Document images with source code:
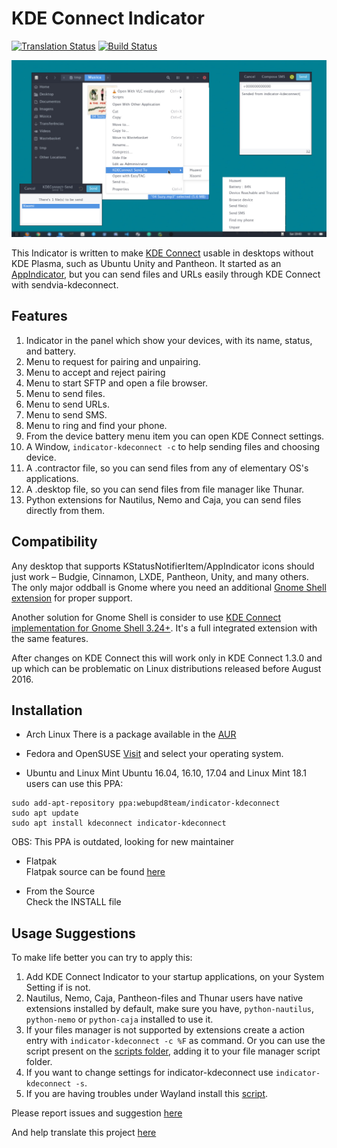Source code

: KDE Connect Indicator
=====================
[![Translation Status](https://hosted.weblate.org/widgets/indicator-kde-connect/-/svg-badge.svg)](https://hosted.weblate.org/engage/indicator-kde-connect/?utm_source=widget)
[![Build Status](https://travis-ci.org/Bajoja/indicator-kdeconnect.svg?branch=master)](https://travis-ci.org/Bajoja/indicator-kdeconnect)

![indicator-kdeoconnect](https://raw.githubusercontent.com/Bajoja/indicator-kdeconnect/master/data/images/indicator-kdeconnect.jpg)

This Indicator is written to make [KDE Connect](https://community.kde.org/KDEConnect) usable in desktops without KDE Plasma, such as Ubuntu Unity and Pantheon.
It started as an [AppIndicator](https://unity.ubuntu.com/projects/appindicators/), but you can send files and URLs easily through KDE Connect with sendvia-kdeconnect.

Features
-------
 1. Indicator in the panel which show your devices, with its name, status, and battery.
 2. Menu to request for pairing and unpairing.
 3. Menu to accept and reject pairing
 4. Menu to start SFTP and open a file browser.
 5. Menu to send files.
 6. Menu to send URLs.
 7. Menu to send SMS.
 8. Menu to ring and find your phone.
 9. From the device battery menu item you can open KDE Connect settings.
 10. A Window, `indicator-kdeconnect -c` to help sending files and choosing device.
 11. A .contractor file, so you can send files from any of elementary OS's applications.
 12. A .desktop file, so you can send files from file manager like Thunar.
 13. Python extensions for Nautilus, Nemo and Caja, you can send files directly from them.

Compatibility
-------
Any desktop that supports KStatusNotifierItem/AppIndicator icons should just work – Budgie, Cinnamon, LXDE, Pantheon, Unity, and many others.
The only major oddball is Gnome where you need an additional [Gnome Shell extension](https://extensions.gnome.org/extension/615/appindicator-support/) for proper support.

Another solution for Gnome Shell is consider to use [KDE Connect implementation for Gnome Shell 3.24+](https://github.com/andyholmes/gnome-shell-extension-gsconnect). It's a full integrated extension with the same features.

After changes on KDE Connect this will work only in KDE Connect 1.3.0 and up which can be problematic on Linux distributions released before August 2016.

Installation
-------
- Arch Linux
 There is a package available in the [AUR](https://aur.archlinux.org/packages/indicator-kdeconnect-git)

- Fedora and OpenSUSE [Visit](https://software.opensuse.org//download.html?project=home%3ABajoja&package=indicator-kdeconnect) and select your operating system.

- Ubuntu and Linux Mint
 Ubuntu 16.04, 16.10, 17.04 and Linux Mint 18.1 users can use this PPA:
```
sudo add-apt-repository ppa:webupd8team/indicator-kdeconnect
sudo apt update
sudo apt install kdeconnect indicator-kdeconnect
```
OBS: This PPA is outdated, looking for new maintainer

- Flatpak  
  Flatpak source can be found [here](https://github.com/flathub/com.github.bajoja.indicator-kdeconnect)

- From the Source  
  Check the INSTALL file

Usage Suggestions
-------
 To make life better you can try to apply this:

 1. Add KDE Connect Indicator to your startup applications, on your System Setting if is not.
 2. Nautilus, Nemo, Caja, Pantheon-files and Thunar users have native extensions installed by default, make sure you have,
    `python-nautilus`, `python-nemo` or `python-caja` installed to use it.
 3. If your files manager is not supported by extensions create a action entry with `indicator-kdeconnect -c %F` as command.
    Or you can use the script present on the [scripts folder](https://github.com/Bajoja/indicator-kdeconnect/tree/master/scripts/kdeconnect-send), adding it to your file manager script folder.
 4. If you want to change settings for indicator-kdeconnect use `indicator-kdeconnect -s`.
 5. If you are having troubles under Wayland install this [script](https://github.com/Bajoja/indicator-kdeconnect/tree/master/scripts/wayland). 


Please report issues and suggestion [here](https://github.com/Bajoja/indicator-kdeconnect/issues)

And help translate this project [here](https://hosted.weblate.org/projects/indicator-kde-connect/translations/)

WHAT TO PRODUCE — Write out every line of the entries that holds the word "settings".

TASK ANSWER —
 9. From the device battery menu item you can open KDE Connect settings.
 4. If you want to change settings for indicator-kdeconnect use `indicator-kdeconnect -s`.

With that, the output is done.